Atatürk, Millî Mücadele’nin başında 28 Aralık 1919’da Ankara’da yaptığı bir konuşmada, gerçek başarıyı kişinin, toplumun devlet yönetiminde katılan duruma gelmesinde görmüştür. Yukarıdan aşağıya gelen istek ve yönlendirmelerin geçiciliğini vurgulamış; aşağıdan yukarıya etkinliğin yönlendirmenin bir amaç olduğunu belirtmiştir: Bu amaçla toplumun gelişmesine öncelik veren Atatürk, halkevleri, halk mekteplerinin açılmasını sağlamıştır. Öğrenilmesi kolay yeni Türk alfabesinin kabulü, dilde Türkçeleşme çabaları, ulusal tarihin kaynaklarının araştırılıp Türk tarihinin ortaya çıkarılması ulusallaşmayı sağlamıştır.

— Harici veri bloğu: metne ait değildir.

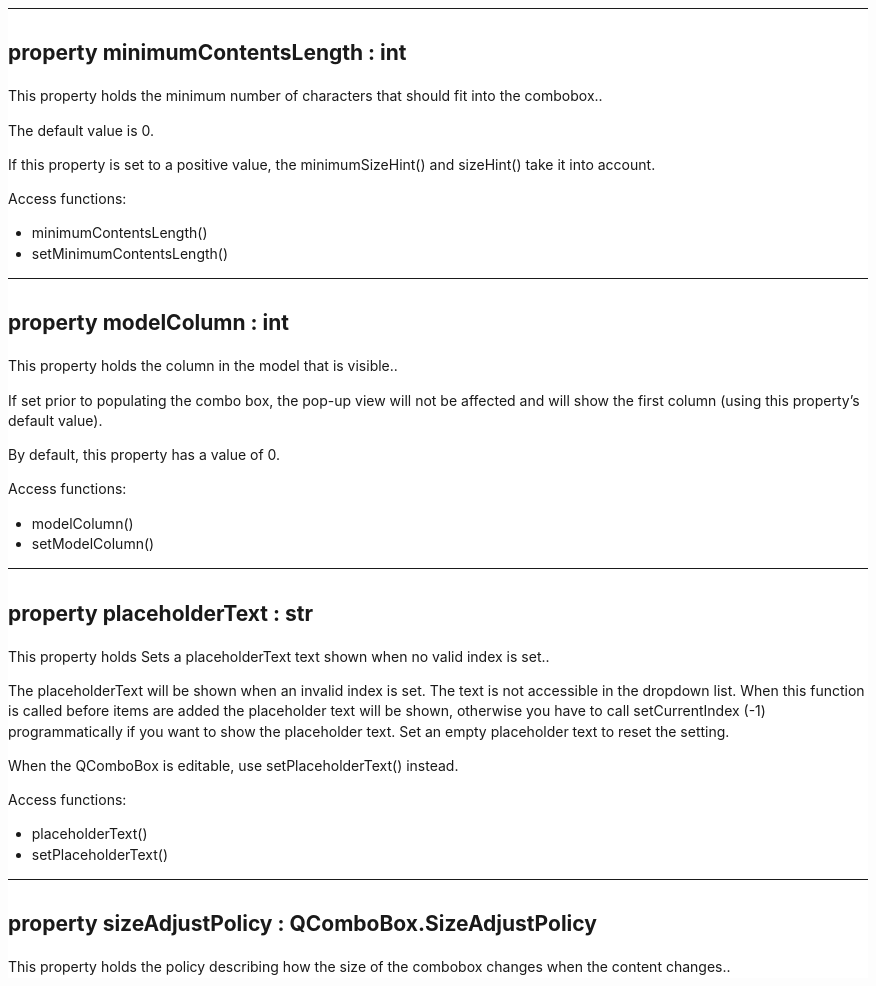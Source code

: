 
--------------------------------
## property minimumContentsLength : int

This property holds the minimum number of characters that should fit into the combobox..

The default value is 0.

If this property is set to a positive value, the minimumSizeHint() and sizeHint() take it into account.

Access functions:

- minimumContentsLength()
- setMinimumContentsLength()


--------------------------------
## property modelColumn : int

This property holds the column in the model that is visible..

If set prior to populating the combo box, the pop-up view will not be affected and will show the first column (using this property’s default value).

By default, this property has a value of 0.

Access functions:

- modelColumn()
- setModelColumn()


--------------------------------
## property placeholderText : str

This property holds Sets a placeholderText text shown when no valid index is set..

The placeholderText will be shown when an invalid index is set. The text is not accessible in the dropdown list. When this function is called before items are added the placeholder text will be shown, otherwise you have to call setCurrentIndex (-1) programmatically if you want to show the placeholder text. Set an empty placeholder text to reset the setting.

When the QComboBox is editable, use setPlaceholderText() instead.

Access functions:

- placeholderText()
- setPlaceholderText()


--------------------------------
## property sizeAdjustPolicy : QComboBox.SizeAdjustPolicy

This property holds the policy describing how the size of the combobox changes when the content changes..
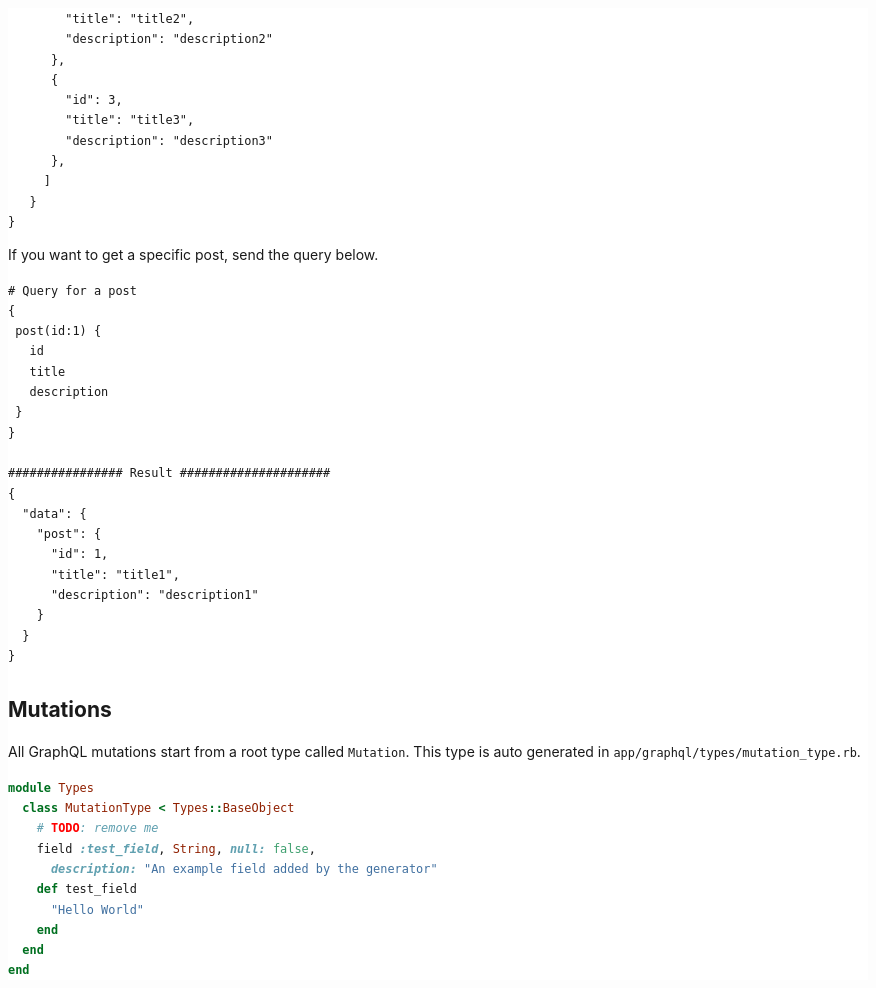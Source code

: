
 ```
        "title": "title2",
        "description": "description2"
      },
      {
        "id": 3,
        "title": "title3",
        "description": "description3"
      },
     ]
   }
}
```

If you want to get a specific post, send the query below.

```
# Query for a post
{
 post(id:1) {
   id
   title
   description
 }
}

################ Result #####################
{
  "data": {
    "post": {
      "id": 1,
      "title": "title1",
      "description": "description1"
    }
  }
}

```
## Mutations

All GraphQL mutations start from a root type called `Mutation`.
This type is auto generated in `app/graphql/types/mutation_type.rb`.

```ruby
module Types
  class MutationType < Types::BaseObject
    # TODO: remove me
    field :test_field, String, null: false,
      description: "An example field added by the generator"
    def test_field
      "Hello World"
    end
  end
end
```

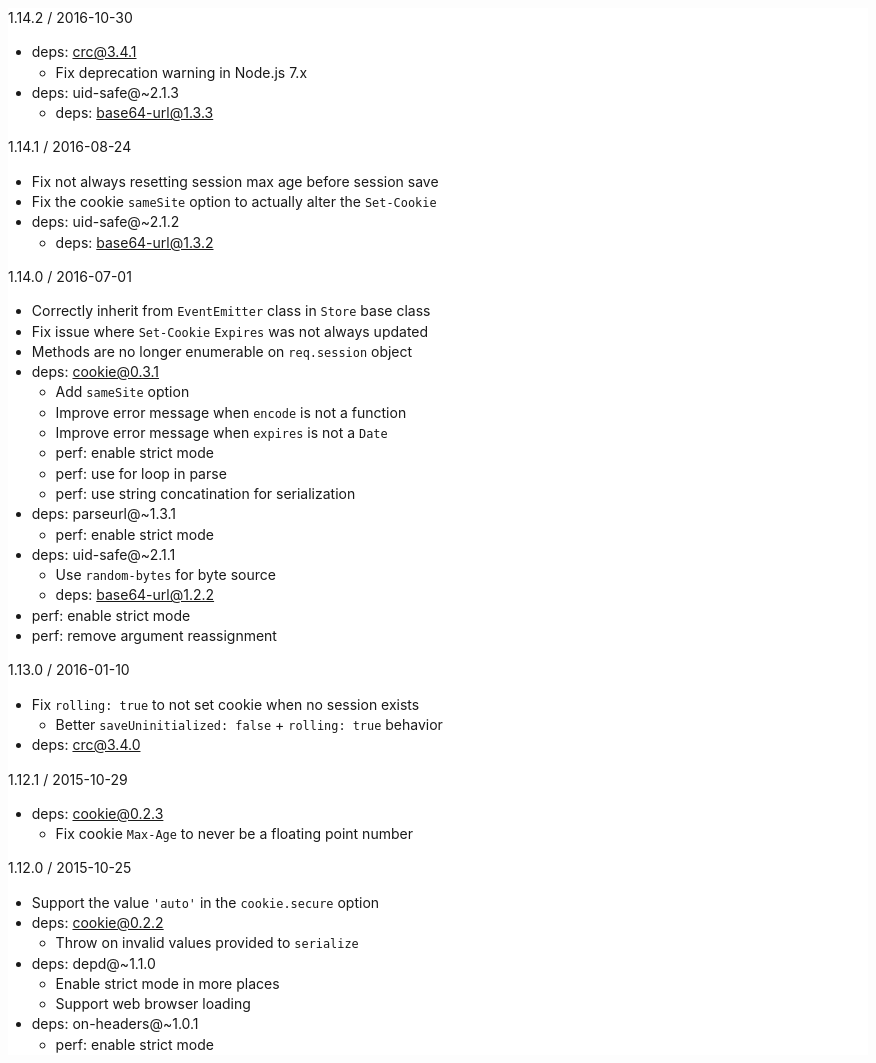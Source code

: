 1.14.2 / 2016-10-30

  * deps: crc@3.4.1
    - Fix deprecation warning in Node.js 7.x
  * deps: uid-safe@~2.1.3
    - deps: base64-url@1.3.3

1.14.1 / 2016-08-24

  * Fix not always resetting session max age before session save
  * Fix the cookie `sameSite` option to actually alter the `Set-Cookie`
  * deps: uid-safe@~2.1.2
    - deps: base64-url@1.3.2

1.14.0 / 2016-07-01

  * Correctly inherit from `EventEmitter` class in `Store` base class
  * Fix issue where `Set-Cookie` `Expires` was not always updated
  * Methods are no longer enumerable on `req.session` object
  * deps: cookie@0.3.1
    - Add `sameSite` option
    - Improve error message when `encode` is not a function
    - Improve error message when `expires` is not a `Date`
    - perf: enable strict mode
    - perf: use for loop in parse
    - perf: use string concatination for serialization
  * deps: parseurl@~1.3.1
    - perf: enable strict mode
  * deps: uid-safe@~2.1.1
    - Use `random-bytes` for byte source
    - deps: base64-url@1.2.2
  * perf: enable strict mode
  * perf: remove argument reassignment

1.13.0 / 2016-01-10

  * Fix `rolling: true` to not set cookie when no session exists
    - Better `saveUninitialized: false` + `rolling: true` behavior
  * deps: crc@3.4.0

1.12.1 / 2015-10-29

  * deps: cookie@0.2.3
    - Fix cookie `Max-Age` to never be a floating point number

1.12.0 / 2015-10-25

  * Support the value `'auto'` in the `cookie.secure` option
  * deps: cookie@0.2.2
    - Throw on invalid values provided to `serialize`
  * deps: depd@~1.1.0
    - Enable strict mode in more places
    - Support web browser loading
  * deps: on-headers@~1.0.1
    - perf: enable strict mode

Ulusal siyasada kişisel görüşler ve eğilimler yerine milletin çıkarlarının gözetildiği ve ulusal sınırlar içinde tüm ulusun ve yurdun gerçek mutluluğunu sağlamaya çalışan, dışta da gerçekleşemeyecek gelişigüzel istekler peşinde koşmayıp ulusu zarara uğramaktan alıkoyan bir siyasa demektir. Bu siyasa giderek "Yurtta barış dünyada barış" diye çok çarpıcı bir ilkeye dönüşmüştür.
Türkiye Atatürk döneminde, uluslararası sorunlarını silahlı yöntemlerle çözmek yoluna gitmemiştir. Örneğin, Musul, Hatay ve Boğazlar sorunları vb. konularda uluslararası hukuka uygun hareket etmiştir. Atatürk, barıştan yanadır ve devletler arasında bu yönde ilişkiler kurulması özlemiyle ve o günkü siyasal olaylardan çıkardığı strateji ile Lozan Anlaşması’yla yetinmemiş, Türkiye’nin başta komşuları olmak üzere, tüm devletlerle dostça ilişkiler sürdürmesi için bir dizi anlaşmalar yapmıştır. 1925-1930 döneminde dostluk anlaşması yapılan ülkeler Sovyetler Birliği, Bulgaristan, Fransa, İtalya, Yunanistan’dır. Yine bu dönemde Türkiye silahsızlanma konferanslarına katılmış, uluslararası barışı korumaya yönelik anlaşmaları desteklenmiştir. Türkiye, Milletler Cemiyetine üye olarak, barış konusunda içtenliğini kanıtlamıştır. Atatürk’ün bu barışçı çalışmaları dünya tarafından ancak kırk yıl sonra idrak edilebilmiş ve UNESCO Genel Konferansı sırasında (27 Kasım 1978’de) kabul ettiği karar suretinde, Atatürk’ün "Dünya ulusları arasında karşılıklı anlayışın, sürekli barışın kurulması için çalışmalarının olağanüstü bir örnek oluşturduğunu ve eylemlerinin her zaman barış, uluslararası anlayış ve insan haklarına saygı yönünden" gerçekleştiğini beyan etmiştir.